:: WHAT YOU NEED TO DO ::
Lines to restate from the data below: from the one containing "the energy levels" to the one containing "they occupy the", both included. Give them again exactly, and only them.
(DATA PROVIDED begins)
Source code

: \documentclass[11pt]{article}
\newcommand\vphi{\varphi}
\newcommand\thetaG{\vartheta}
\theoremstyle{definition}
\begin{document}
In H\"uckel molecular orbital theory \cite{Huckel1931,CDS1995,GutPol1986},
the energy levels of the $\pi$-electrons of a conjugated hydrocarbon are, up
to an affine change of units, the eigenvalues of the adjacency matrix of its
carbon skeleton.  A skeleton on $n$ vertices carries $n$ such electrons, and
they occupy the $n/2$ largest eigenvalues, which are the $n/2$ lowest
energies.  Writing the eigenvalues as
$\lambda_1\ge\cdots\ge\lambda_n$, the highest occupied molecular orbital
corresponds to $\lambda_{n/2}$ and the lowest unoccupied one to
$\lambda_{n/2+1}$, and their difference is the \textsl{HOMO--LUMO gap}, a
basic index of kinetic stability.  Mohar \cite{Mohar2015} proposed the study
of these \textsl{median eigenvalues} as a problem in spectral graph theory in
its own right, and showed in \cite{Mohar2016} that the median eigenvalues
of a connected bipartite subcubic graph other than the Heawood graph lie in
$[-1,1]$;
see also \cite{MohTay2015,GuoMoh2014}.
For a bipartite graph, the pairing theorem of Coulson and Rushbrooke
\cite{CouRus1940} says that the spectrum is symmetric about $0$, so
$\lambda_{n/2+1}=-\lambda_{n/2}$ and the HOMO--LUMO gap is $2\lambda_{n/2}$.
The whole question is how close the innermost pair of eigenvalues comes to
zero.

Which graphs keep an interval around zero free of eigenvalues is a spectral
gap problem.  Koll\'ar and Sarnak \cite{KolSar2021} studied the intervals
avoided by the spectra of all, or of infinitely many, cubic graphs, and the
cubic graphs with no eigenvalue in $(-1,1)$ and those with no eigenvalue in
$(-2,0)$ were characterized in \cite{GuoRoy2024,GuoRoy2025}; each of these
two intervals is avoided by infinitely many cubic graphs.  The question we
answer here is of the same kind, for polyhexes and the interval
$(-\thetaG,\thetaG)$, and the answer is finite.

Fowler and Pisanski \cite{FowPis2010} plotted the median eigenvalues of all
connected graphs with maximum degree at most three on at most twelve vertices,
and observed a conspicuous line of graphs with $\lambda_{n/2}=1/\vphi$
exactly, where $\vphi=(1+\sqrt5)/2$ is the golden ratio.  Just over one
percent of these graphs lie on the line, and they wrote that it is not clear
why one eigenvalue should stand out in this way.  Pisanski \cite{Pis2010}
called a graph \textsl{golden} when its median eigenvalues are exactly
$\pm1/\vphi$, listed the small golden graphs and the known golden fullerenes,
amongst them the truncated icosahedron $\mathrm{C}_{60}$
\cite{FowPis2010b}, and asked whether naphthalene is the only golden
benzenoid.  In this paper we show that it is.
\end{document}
(DATA PROVIDED ends)
:: YOUR SOLUTION ::
the energy levels of the $\pi$-electrons of a conjugated hydrocarbon are, up
to an affine change of units, the eigenvalues of the adjacency matrix of its
carbon skeleton.  A skeleton on $n$ vertices carries $n$ such electrons, and
they occupy the $n/2$ largest eigenvalues, which are the $n/2$ lowest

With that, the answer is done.